Em comum os dois tinham graduação em Engenharia Civil pelas federais do Rio Grande do S
ul e do Paraná. Lerner com segunda faculdade na Arquitetura de Curitiba. Já era um urbanista famoso, um tanto desconfiado pela esquerda, pois fora prefeito de sua cidade no regime militar, duas vezes. Entretanto, Brizola o conhecia e confiou nele, levando-o para o esquerdismo moderado do PDT. Nessa legenda, Lerner ficou o quanto pode, sempre apoiado por seu mentor, que o considerava, segundo se dizia, “o filho que Brizola quisera ter”. Além disso, o político “cariúcho” não cansava de dizer que Lerner seria seu sucessor na Presidência da República. Nenhum dos dois chegou lá. Tal como Leonel, Lerner tinha seu sonho para o Brasil.
No Rio, o arquiteto paranaense conviveu e interagiu com a maior expressão dessa especialidade no mundo, e quando voltou à sua cidade, já como governador, deu o nome de Oscar Niemayer ao principal museu. O urbanista trabalhou ao lado do lendário Lúcio Costa, o planejador de Brasília, então “dono” da Barra da Tijuca, um subprefeito com todos os poderes que lhe atribuiu Brizola, participando do desenvolvimento daquele bairro da Zona Oeste do Rio, uma visão de futuro implantado nas franjas de uma cidade tetracentenária.
Em Porto Alegre, também deixou sua marca como um dos idealizadores do Parque Marinha do Brasil, devolvendo à capital gaúcha a beleza da orla do rio Guaíba, que estava soterrada por um aterro inconcluso, curiosamente iniciado na prefeitura de Leonel Brizola, seu mecenas na capital fluminense.
Referência em arquitetura e urbanismo
Quando faleceu, Jaime Lerner era uma figura de referência mundial, um orgulho do Brasil, embora pouco reconhecido em seu País. Presidente da União Internacional de Arquitetos, parava o trânsito onde chegasse pelo mundo a fora. Porém, pouco fez para se converter nessa figura ciclópica – sem trocadilhos.

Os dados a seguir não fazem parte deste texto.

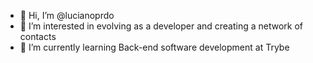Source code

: - 👋 Hi, I’m @lucianoprdo
- 👀 I’m interested in evolving as a developer and creating a network of contacts
- 🌱 I’m currently learning Back-end software development at Trybe


<!---
lucianoprdo/lucianoprdo is a ✨ special ✨ repository because its `README.md` (this file) appears on your GitHub profile.
You can click the Preview link to take a look at your changes.
--->
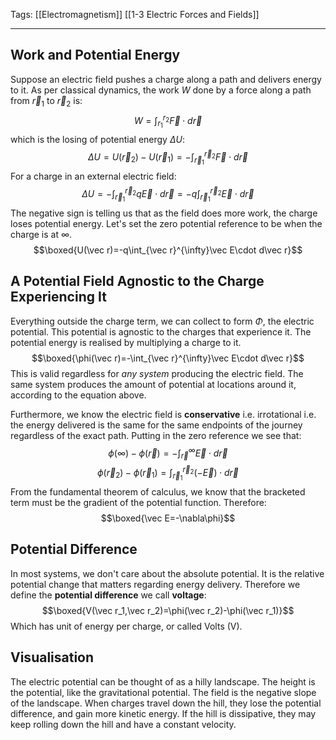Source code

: Tags: [[Electromagnetism]] [[1-3 Electric Forces and Fields]]
___
## Work and Potential Energy
Suppose an electric field pushes a charge along a path and delivers energy to it. As per classical dynamics, the work $W$ done by a force along a path from $\vec r_1$ to $\vec r_2$ is:
$$W=\int_{r_1}^{r_2}\vec F\cdot d\vec r$$
which is the losing of potential energy $\Delta U$:
$$\Delta U=U(\vec r_2)-U(\vec r_1)=-\int_{\vec r_1}^{\vec r_2}\vec F\cdot d\vec r$$
For a charge in an external electric field:
$$\Delta U=-\int_{\vec r_1}^{\vec r_2}q\vec E\cdot d\vec r=-q\int_{\vec r_1}^{\vec r_2}\vec E\cdot d\vec r$$
The negative sign is telling us that as the field does more work, the charge loses potential energy. Let's set the zero potential reference to be when the charge is at $\infty$. 
$$\boxed{U(\vec r)=-q\int_{\vec r}^{\infty}\vec E\cdot d\vec r}$$
##  A Potential Field Agnostic to the Charge Experiencing It
Everything outside the charge term, we can collect to form $\Phi$, the electric potential. This potential is agnostic to the charges that experience it. The potential energy is realised by multiplying a charge to it. 
$$\boxed{\phi(\vec r)=-\int_{\vec r}^{\infty}\vec E\cdot d\vec r}$$
This is valid regardless for *any system* producing the electric field. The same system produces the amount of potential at locations around it, according to the equation above. 

Furthermore, we know the electric field is **conservative** i.e. irrotational i.e. the energy delivered is the same for the same endpoints of the journey regardless of the exact path. Putting in the zero reference we see that:
$$\phi(\infty)-\phi(\vec r)=-\int_{\vec r}^{\infty}\vec E\cdot d\vec r$$
$$\phi(\vec r_2)-\phi(\vec r_1)=\int_{\vec r_1}^{\vec r_2}(-\vec E)\cdot d\vec r$$
From the fundamental theorem of calculus, we know that the bracketed term must be the gradient of the potential function. Therefore:
$$\boxed{\vec E=-\nabla\phi}$$
## Potential Difference
In most systems, we don't care about the absolute potential. It is the relative potential change that matters regarding energy delivery. Therefore we define the **potential difference** we call **voltage**:
$$\boxed{V(\vec r_1,\vec r_2)=\phi(\vec r_2)-\phi(\vec r_1)}$$
Which has unit of energy per charge, or called Volts (V).
## Visualisation
The electric potential can be thought of as a hilly landscape. The height is the potential, like the gravitational potential. The field is the negative slope of the landscape. When charges travel down the hill, they lose the potential difference, and gain more kinetic energy. If the hill is dissipative, they may keep rolling down the hill and have a constant velocity. 
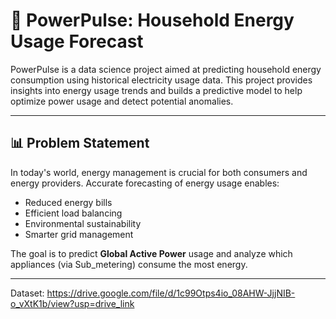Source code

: # 🔌 PowerPulse: Household Energy Usage Forecast

PowerPulse is a data science project aimed at predicting household energy consumption using historical electricity usage data. This project provides insights into energy usage trends and builds a predictive model to help optimize power usage and detect potential anomalies.

---

## 📊 Problem Statement

In today's world, energy management is crucial for both consumers and energy providers. Accurate forecasting of energy usage enables:

- Reduced energy bills
- Efficient load balancing
- Environmental sustainability
- Smarter grid management

The goal is to predict **Global Active Power** usage and analyze which appliances (via Sub_metering) consume the most energy.

---
Dataset: https://drive.google.com/file/d/1c99Otps4io_08AHW-JjjNIB-o_vXtK1b/view?usp=drive_link
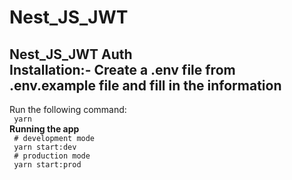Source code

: # Nest_JS_JWT
<b> Nest_JS_JWT Auth </b></br>
Installation:- Create a .env file from .env.example file and fill in the information
------------------------------------------------
Run the following command: </br>
<code> yarn </code></br>
<b>Running the app</b></br>
<code> # development mode </br>
yarn start:dev</code> </br>
<code> # production mode </br>
yarn start:prod</code>


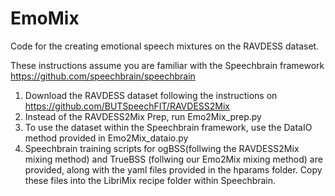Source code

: # EmoMix
Code for the creating emotional speech mixtures on the RAVDESS dataset.

These instructions assume you are familiar with the Speechbrain framework https://github.com/speechbrain/speechbrain 

1. Download the RAVDESS dataset following the instructions on https://github.com/BUTSpeechFIT/RAVDESS2Mix
2. Instead of the RAVDESS2Mix Prep, run Emo2Mix_prep.py
3. To use the dataset within the Speechbrain framework, use the DataIO method provided in Emo2Mix_dataio.py
4. Speechbrain training scripts for ogBSS(follwing the RAVDESS2Mix mixing method) and TrueBSS (follwing our Emo2Mix mixing method) are provided, along with the yaml files provided in the hparams folder. Copy these files into the LibriMix recipe folder within Speechbrain.
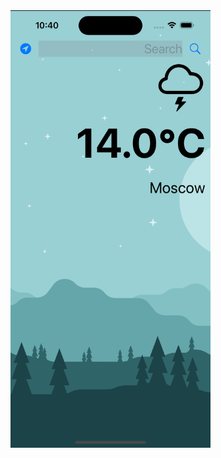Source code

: <img src= "https://github.com/marinayudina/weatherApp/blob/main/Simulator%20Screen%20Shot%20-%20iPhone%2014%20Pro%20-%202023-09-15%20at%2022.40.17.png" width=320 height=700>
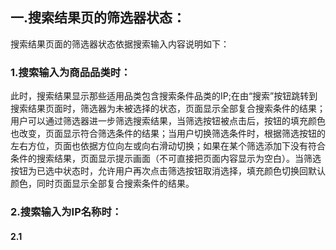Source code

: ## 一.搜索结果页的筛选器状态：
搜索结果页面的筛选器状态依据搜索输入内容说明如下：
### 1.搜索输入为商品品类时：
此时，搜索结果显示那些适用品类包含搜索条件品类的IP;在由“搜索”按钮跳转到搜索结果页面时，筛选器为未被选择的状态，页面显示全部复合搜索条件的结果；用户可以通过筛选器进一步筛选搜索结果，当筛选按钮被点击后，按钮的填充颜色也改变，页面显示符合筛选条件的结果；当用户切换筛选条件时，根据筛选按钮的左右方位，页面也依据方位向左或向右滑动切换；如果在某个筛选添加下没有符合条件的搜索结果，页面显示提示画面（不可直接把页面内容显示为空白）。当筛选按钮为已选中状态时，允许用户再次点击筛选按钮取消选择，填充颜色切换回默认颜色，同时页面显示全部复合搜索条件的结果。

### 2.搜索输入为IP名称时：
#### 2.1
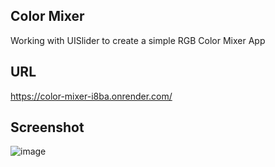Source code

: ## Color Mixer
Working with UISlider to create a simple RGB Color Mixer App

## URL

https://color-mixer-i8ba.onrender.com/

## Screenshot

![image](https://github.com/AndriiKovalchu/color-slider/assets/150079014/27951e3a-d2b5-44ce-b3bc-145436986fa5)
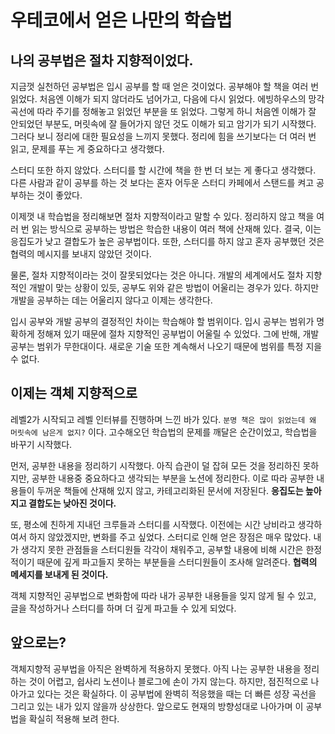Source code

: # 우테코에서 얻은 나만의 학습법

## 나의 공부법은 절차 지향적이었다.

지금껏 실천하던 공부법은 입시 공부를 할 때 얻은 것이었다. 공부해야 할 책을 여러 번 읽었다. 처음엔 이해가 되지 않더라도 넘어가고, 다음에 다시 읽었다. 에빙하우스의 망각곡선에 따라 주기를 정해놓고 읽었던 부분을 또 읽었다. 그렇게 하니 처음엔 이해가 잘 안되었던 부분도, 머릿속에 잘 들어가지 않던 것도 이해가 되고 암기가 되기 시작했다. 그러다 보니 정리에 대한 필요성을 느끼지 못했다. 정리에 힘을 쓰기보다는 더 여러 번 읽고, 문제를 푸는 게 중요하다고 생각했다.

스터디 또한 하지 않았다. 스터디를 할 시간에 책을 한 번 더 보는 게 좋다고 생각했다. 다른 사람과 같이 공부를 하는 것 보다는 혼자 어두운 스터디 카페에서 스탠드를 켜고 공부하는 것이 좋았다.

이제껏 내 학습법을 정리해보면 절차 지향적이라고 말할 수 있다. 정리하지 않고 책을 여러 번 읽는 방식으로 공부하는 방법은 학습한 내용이 여러 책에 산재해 있다. 결국, 이는 응집도가 낮고 결합도가 높은 공부법이다. 또한, 스터디를 하지 않고 혼자 공부했던 것은 협력의 메시지를 보내지 않았던 것이다.

물론, 절차 지향적이라는 것이 잘못되었다는 것은 아니다. 개발의 세계에서도 절차 지향적인 개발이 맞는 상황이 있듯, 공부도 위와 같은 방법이 어울리는 경우가 있다. 하지만 개발을 공부하는 데는 어울리지 않다고 이제는 생각한다. 

입시 공부와 개발 공부의 결정적인 차이는 학습해야 할 범위이다. 입시 공부는 범위가 명확하게 정해져 있기 때문에 절차 지향적인 공부법이 어울릴 수 있었다. 그에 반해, 개발 공부는 범위가 무한대이다. 새로운 기술 또한 계속해서 나오기 때문에 범위를 특정 지을 수 없다.

## 이제는 객체 지향적으로

레벨2가 시작되고 레벨 인터뷰를 진행하며 느낀 바가 있다. `분명 책은 많이 읽었는데 왜 머릿속에 남은게 없지?` 이다. 고수해오던 학습법의 문제를 깨달은 순간이었고, 학습법을 바꾸기 시작했다.

먼저, 공부한 내용을 정리하기 시작했다. 아직 습관이 덜 잡혀 모든 것을 정리하진 못하지만, 공부한 내용중 중요하다고 생각되는 부분을 노션에 정리한다. 이로 따라 공부한 내용들이 두꺼운 책들에 산재해 있지 않고, 카테고리화된 문서에 저장된다. **응집도는 높아지고 결합도는 낮아진 것이다.**

또, 평소에 친하게 지내던 크루들과 스터디를 시작했다. 이전에는 시간 낭비라고 생각하여서 하지 않았겠지만, 변화를 주고 싶었다. 스터디로 인해 얻은 장점은 매우 많았다. 내가 생각지 못한 관점들을 스터디원들 각각이 채워주고, 공부할 내용에 비해 시간은 한정적이기 때문에 깊게 파고들지 못하는 부분들을 스터디원들이 조사해 알려준다. **협력의 메세지를 보내게 된 것이다.**

객체 지향적인 공부법으로 변화함에 따라 내가 공부한 내용들을 잊지 않게 될 수 있고, 글을 작성하거나 스터디를 하며 더 깊게 파고들 수 있게 되었다.

## 앞으로는?

객체지향적 공부법을 아직은 완벽하게 적용하지 못했다. 아직 나는 공부한 내용을 정리하는 것이 어렵고, 쉽사리 노션이나 블로그에 손이 가지 않는다. 하지만, 점진적으로 나아가고 있다는 것은 확실하다. 이 공부법에 완벽히 적응했을 때는 더 빠른 성장 곡선을 그리고 있는 내가 있지 않을까 상상한다. 앞으로도 현재의 방향성대로 나아가며 이 공부법을 확실히 적용해 보려 한다.
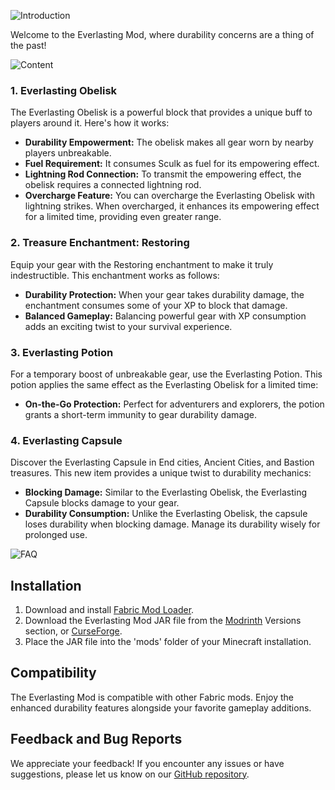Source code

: ![Introduction](https://github.com/EndLone/everlasting/blob/master/descAssets/Introduction.png)

Welcome to the Everlasting Mod, where durability concerns are a thing of the past!

![Content](https://github.com/EndLone/everlasting/blob/master/descAssets/content.png)

### 1. Everlasting Obelisk

The Everlasting Obelisk is a powerful block that provides a unique buff to players around it. Here's how it works:

- **Durability Empowerment:** The obelisk makes all gear worn by nearby players unbreakable.
- **Fuel Requirement:** It consumes Sculk as fuel for its empowering effect.
- **Lightning Rod Connection:** To transmit the empowering effect, the obelisk requires a connected lightning rod.
- **Overcharge Feature:** You can overcharge the Everlasting Obelisk with lightning strikes. When overcharged, it enhances its empowering effect for a limited time, providing even greater range.

### 2. Treasure Enchantment: Restoring

Equip your gear with the Restoring enchantment to make it truly indestructible. This enchantment works as follows:

- **Durability Protection:** When your gear takes durability damage, the enchantment consumes some of your XP to block that damage.
- **Balanced Gameplay:** Balancing powerful gear with XP consumption adds an exciting twist to your survival experience.

### 3. Everlasting Potion

For a temporary boost of unbreakable gear, use the Everlasting Potion. This potion applies the same effect as the Everlasting Obelisk for a limited time:

- **On-the-Go Protection:** Perfect for adventurers and explorers, the potion grants a short-term immunity to gear durability damage.

### 4. Everlasting Capsule

Discover the Everlasting Capsule in End cities, Ancient Cities, and Bastion treasures. This new item provides a unique twist to durability mechanics:

- **Blocking Damage:** Similar to the Everlasting Obelisk, the Everlasting Capsule blocks damage to your gear.
- **Durability Consumption:** Unlike the Everlasting Obelisk, the capsule loses durability when blocking damage. Manage its durability wisely for prolonged use.

![FAQ](https://github.com/EndLone/everlasting/blob/master/descAssets/faq.png)

## Installation

1. Download and install [Fabric Mod Loader](https://fabricmc.net/use/).
2. Download the Everlasting Mod JAR file from the [Modrinth](https://modrinth.com/mod/everlasting/versions) Versions section, or [CurseForge](https://legacy.curseforge.com/minecraft/mc-mods/everlasting/files).
3. Place the JAR file into the 'mods' folder of your Minecraft installation.

## Compatibility

The Everlasting Mod is compatible with other Fabric mods. Enjoy the enhanced durability features alongside your favorite gameplay additions.

## Feedback and Bug Reports

We appreciate your feedback! If you encounter any issues or have suggestions, please let us know on our [GitHub repository](https://github.com/EndLone/everlasting).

Começou humildemente como o jovem líder de uma equipe de profissionais multidisciplinares (quase todos daquela lista que apresentei acima, como velhos amigos de copo e de papo), que integravam o recém-criado Instituto de Planejamento Urbano de Curitiba, em 1965. Em 1970, o então prefeito Omar Sabbag teve de se afastar do cargo, não havia vice-prefeito, o cargo ficou vago e quando se deu conta Lerner estava nomeado pelo então governador Leon Perez. E por aí foi até chegar às alturas de governador do Paraná. Seu legado está presente nas grandes cidades brasileiras (e do mundo). Um gigante brasileiro.